Артемьев, земляк Чайкина и из одной деревни, основательный и степенный матрос лет под сорок, ходивший уже раз в «дальнюю» (так матросы называют кругосветные плавания) и бывавший в Сан-Франциско, проговорил:
— Тут, брат, и не отличить, который господин, а который простого звания, все, значит, на один фасон, и все равны… Президент у них — вроде будто, значит, короля ихнего — прямо-таки из низкого звания, дровосеком был…
— Диковина! — изумлялся Чайкин.
Все три матроса стояли на набережной, глазея по сторонам.
В эту минуту проходила какая-то девочка-подросток через толпу, и Чайкин обратил внимание, как мужчины почтительно расступались перед нею, давая ей дорогу.
— Должно, какая-нибудь генеральская дочь, что так ее уважают! — заметил Чайкин, удивленный таким отношением, — а ведь вовсе даже просто одета.

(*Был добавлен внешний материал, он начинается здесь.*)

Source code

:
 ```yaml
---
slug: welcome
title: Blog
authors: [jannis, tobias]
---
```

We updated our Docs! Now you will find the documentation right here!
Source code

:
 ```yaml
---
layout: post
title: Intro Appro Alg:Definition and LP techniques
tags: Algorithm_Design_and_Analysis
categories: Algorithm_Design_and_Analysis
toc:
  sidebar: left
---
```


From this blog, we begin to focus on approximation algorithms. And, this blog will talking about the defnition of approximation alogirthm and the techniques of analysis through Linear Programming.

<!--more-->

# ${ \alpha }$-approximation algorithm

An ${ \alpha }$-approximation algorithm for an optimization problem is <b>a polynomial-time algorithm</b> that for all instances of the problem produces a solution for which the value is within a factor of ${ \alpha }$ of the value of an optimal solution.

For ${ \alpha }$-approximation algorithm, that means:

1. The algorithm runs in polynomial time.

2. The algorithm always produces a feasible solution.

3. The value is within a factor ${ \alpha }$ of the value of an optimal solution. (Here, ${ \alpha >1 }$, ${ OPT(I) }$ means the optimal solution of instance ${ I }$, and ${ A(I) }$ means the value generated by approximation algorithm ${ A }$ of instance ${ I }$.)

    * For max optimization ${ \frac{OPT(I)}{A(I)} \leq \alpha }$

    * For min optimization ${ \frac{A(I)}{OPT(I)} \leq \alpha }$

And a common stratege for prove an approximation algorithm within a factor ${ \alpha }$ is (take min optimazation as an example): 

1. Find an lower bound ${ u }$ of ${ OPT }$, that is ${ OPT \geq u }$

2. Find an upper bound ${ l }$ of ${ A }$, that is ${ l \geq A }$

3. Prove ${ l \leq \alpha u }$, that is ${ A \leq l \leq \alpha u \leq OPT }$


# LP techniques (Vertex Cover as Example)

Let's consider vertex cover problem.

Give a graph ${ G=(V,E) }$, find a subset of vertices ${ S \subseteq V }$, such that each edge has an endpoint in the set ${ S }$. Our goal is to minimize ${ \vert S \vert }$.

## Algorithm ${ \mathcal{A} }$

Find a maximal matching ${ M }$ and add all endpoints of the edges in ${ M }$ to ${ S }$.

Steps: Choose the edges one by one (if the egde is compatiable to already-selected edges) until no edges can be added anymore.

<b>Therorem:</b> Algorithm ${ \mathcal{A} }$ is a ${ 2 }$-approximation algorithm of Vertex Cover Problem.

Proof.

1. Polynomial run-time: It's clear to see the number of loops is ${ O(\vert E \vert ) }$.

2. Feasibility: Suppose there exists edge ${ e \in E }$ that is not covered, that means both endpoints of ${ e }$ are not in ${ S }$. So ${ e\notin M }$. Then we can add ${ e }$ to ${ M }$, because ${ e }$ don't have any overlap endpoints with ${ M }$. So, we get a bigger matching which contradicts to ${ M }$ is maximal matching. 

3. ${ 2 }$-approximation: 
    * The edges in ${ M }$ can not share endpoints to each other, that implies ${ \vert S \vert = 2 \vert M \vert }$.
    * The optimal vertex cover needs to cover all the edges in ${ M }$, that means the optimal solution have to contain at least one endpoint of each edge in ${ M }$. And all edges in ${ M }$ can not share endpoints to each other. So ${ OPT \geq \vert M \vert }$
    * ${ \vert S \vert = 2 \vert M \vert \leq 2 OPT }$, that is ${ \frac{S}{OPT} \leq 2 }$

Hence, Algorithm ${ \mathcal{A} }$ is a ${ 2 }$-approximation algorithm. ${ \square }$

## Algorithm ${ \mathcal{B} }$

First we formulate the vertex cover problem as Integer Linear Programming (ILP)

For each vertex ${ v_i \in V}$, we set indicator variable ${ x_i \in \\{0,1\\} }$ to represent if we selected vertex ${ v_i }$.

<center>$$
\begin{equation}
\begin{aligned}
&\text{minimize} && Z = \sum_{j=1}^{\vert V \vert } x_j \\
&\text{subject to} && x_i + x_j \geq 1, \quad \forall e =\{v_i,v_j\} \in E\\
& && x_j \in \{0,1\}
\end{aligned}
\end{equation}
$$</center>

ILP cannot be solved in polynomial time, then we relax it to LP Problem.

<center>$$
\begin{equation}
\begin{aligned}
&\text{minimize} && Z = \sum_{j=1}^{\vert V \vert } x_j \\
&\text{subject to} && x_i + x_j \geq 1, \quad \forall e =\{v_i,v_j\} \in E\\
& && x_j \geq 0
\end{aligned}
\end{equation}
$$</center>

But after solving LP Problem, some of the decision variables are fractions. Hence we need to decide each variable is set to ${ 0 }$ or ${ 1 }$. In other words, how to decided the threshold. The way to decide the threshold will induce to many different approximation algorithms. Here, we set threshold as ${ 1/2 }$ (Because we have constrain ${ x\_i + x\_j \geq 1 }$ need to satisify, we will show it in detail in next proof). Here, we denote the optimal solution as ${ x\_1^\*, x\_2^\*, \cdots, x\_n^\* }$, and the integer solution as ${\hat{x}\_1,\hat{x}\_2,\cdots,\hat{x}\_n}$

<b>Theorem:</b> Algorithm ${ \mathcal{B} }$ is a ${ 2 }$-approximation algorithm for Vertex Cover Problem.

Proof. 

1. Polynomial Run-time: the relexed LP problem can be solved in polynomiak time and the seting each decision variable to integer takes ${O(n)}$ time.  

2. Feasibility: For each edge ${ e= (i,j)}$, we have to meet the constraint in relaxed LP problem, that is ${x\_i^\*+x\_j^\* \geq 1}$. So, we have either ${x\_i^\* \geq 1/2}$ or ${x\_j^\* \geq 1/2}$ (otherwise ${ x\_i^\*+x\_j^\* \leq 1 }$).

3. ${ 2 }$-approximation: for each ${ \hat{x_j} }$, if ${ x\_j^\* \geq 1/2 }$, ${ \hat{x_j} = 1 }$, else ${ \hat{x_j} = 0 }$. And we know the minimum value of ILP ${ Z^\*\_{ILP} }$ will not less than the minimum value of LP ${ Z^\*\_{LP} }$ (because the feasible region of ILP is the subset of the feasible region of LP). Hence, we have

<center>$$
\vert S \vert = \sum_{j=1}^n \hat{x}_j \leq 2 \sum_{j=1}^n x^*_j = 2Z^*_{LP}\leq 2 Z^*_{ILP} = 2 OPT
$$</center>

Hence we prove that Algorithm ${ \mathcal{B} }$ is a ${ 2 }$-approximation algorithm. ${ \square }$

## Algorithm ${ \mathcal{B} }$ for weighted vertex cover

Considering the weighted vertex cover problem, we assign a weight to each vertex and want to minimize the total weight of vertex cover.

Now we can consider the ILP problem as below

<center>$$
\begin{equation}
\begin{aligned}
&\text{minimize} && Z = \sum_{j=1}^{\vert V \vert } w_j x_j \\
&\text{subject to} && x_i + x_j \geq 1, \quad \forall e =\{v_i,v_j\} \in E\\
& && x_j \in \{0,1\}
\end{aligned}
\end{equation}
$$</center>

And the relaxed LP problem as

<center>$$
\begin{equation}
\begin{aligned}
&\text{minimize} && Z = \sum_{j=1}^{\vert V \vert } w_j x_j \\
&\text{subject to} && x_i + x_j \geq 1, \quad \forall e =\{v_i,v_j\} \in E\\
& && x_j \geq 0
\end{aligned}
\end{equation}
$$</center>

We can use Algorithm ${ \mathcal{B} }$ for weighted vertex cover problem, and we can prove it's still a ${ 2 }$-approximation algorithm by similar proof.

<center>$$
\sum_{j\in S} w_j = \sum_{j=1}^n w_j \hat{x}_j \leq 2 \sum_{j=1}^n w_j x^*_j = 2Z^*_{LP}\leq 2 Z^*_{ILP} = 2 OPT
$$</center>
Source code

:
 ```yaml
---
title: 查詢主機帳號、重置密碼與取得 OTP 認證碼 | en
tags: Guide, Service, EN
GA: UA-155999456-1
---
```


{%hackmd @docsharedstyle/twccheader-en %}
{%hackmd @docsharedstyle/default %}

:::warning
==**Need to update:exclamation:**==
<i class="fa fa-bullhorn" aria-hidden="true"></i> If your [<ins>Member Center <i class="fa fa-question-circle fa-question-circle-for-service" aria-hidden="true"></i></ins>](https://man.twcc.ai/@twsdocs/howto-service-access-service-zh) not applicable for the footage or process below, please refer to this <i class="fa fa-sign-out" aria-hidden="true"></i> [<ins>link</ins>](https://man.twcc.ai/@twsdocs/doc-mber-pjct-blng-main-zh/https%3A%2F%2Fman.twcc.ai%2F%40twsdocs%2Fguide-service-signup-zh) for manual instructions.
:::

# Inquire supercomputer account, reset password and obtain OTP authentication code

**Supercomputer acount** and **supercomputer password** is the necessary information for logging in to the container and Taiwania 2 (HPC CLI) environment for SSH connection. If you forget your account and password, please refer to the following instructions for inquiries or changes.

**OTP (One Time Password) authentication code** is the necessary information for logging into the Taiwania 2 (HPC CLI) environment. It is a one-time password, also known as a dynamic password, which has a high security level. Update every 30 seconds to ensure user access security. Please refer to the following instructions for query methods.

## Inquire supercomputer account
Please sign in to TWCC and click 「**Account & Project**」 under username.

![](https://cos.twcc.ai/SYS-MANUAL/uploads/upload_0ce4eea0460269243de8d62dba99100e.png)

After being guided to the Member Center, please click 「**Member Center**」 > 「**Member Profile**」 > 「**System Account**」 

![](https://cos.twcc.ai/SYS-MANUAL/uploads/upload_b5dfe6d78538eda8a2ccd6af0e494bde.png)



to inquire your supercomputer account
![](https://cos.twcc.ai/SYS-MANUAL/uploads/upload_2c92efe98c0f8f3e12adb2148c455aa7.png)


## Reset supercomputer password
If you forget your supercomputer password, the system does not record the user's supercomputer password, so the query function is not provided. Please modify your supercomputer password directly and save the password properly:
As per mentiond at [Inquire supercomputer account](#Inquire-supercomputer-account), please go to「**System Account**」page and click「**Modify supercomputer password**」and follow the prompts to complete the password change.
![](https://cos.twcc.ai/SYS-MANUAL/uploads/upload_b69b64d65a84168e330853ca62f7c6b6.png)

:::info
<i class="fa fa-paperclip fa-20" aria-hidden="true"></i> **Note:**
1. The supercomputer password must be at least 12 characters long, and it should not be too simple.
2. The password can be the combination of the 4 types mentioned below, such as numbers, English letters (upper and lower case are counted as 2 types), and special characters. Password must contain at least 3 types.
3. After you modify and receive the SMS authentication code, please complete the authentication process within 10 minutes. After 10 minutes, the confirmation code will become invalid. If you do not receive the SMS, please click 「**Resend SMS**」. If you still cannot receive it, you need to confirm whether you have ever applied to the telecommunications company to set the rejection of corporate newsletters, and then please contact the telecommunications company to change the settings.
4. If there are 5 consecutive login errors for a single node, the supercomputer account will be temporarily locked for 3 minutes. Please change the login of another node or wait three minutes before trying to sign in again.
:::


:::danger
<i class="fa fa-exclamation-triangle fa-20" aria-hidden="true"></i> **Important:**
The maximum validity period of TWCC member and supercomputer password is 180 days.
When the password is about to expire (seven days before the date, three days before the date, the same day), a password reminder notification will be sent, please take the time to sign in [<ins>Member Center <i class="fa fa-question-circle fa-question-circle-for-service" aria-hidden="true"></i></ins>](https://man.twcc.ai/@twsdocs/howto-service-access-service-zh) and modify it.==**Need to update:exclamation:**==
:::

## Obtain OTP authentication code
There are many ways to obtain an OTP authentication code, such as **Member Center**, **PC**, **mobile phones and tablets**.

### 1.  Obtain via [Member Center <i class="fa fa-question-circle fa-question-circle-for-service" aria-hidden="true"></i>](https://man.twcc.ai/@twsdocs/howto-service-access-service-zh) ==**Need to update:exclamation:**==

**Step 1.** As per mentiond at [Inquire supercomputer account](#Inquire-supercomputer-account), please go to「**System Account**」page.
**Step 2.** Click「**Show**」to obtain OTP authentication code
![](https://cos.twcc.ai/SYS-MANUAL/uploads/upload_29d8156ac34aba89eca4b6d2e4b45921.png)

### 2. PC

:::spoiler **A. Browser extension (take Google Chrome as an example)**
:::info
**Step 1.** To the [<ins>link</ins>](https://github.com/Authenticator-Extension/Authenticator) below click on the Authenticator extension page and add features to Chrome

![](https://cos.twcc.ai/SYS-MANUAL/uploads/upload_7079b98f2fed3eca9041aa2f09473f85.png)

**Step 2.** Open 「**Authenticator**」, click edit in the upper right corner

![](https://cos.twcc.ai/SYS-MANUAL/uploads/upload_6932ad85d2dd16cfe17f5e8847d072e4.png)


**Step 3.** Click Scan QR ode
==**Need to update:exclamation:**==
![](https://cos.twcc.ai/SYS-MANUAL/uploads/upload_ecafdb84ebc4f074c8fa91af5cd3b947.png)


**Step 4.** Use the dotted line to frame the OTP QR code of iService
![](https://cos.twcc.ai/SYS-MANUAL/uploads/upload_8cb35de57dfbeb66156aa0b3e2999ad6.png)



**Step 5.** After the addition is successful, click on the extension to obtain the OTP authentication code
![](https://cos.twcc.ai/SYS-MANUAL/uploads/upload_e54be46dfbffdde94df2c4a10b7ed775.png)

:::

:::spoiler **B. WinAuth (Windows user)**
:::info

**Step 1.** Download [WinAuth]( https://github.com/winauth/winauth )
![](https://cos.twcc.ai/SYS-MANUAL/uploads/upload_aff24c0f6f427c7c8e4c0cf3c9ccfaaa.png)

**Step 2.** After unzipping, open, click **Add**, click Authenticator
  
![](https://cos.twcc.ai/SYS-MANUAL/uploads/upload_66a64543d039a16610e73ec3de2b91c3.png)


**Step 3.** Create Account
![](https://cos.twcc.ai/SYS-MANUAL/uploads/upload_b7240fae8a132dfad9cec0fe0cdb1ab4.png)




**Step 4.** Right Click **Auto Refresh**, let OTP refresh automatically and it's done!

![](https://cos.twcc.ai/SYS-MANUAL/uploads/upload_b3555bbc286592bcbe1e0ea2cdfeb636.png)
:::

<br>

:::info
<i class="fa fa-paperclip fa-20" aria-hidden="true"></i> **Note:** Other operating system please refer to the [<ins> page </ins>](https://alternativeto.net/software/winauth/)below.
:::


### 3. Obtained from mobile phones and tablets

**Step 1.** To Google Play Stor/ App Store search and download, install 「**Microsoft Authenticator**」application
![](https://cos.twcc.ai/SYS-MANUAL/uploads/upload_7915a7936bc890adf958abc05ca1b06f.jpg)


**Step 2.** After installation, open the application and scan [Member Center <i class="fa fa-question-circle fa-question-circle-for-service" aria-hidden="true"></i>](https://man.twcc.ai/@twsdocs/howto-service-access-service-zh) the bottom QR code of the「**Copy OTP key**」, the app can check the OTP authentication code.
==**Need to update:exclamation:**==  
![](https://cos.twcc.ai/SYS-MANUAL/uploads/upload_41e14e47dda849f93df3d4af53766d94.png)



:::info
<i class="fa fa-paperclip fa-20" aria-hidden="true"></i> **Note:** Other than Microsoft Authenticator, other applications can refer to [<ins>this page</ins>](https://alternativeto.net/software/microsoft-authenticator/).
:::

— Какая генеральская?.. Тут и генералов-то нет! — несколько презрительно возразил Артемьев. — А у мериканцев, братец ты мой, такое положение, чтобы, значит, женский пол уважать и не смей бабу обидеть… Слова дурного ей не скажи, а не то что вдарить… Совсем другой народ эти мериканцы. Вот только негрой брезгуют, точно не все у бога люди равны! — недовольно прибавил Артемьев. — Однако что стоять, валим, братцы! Наши-то все по салунам разбрелись…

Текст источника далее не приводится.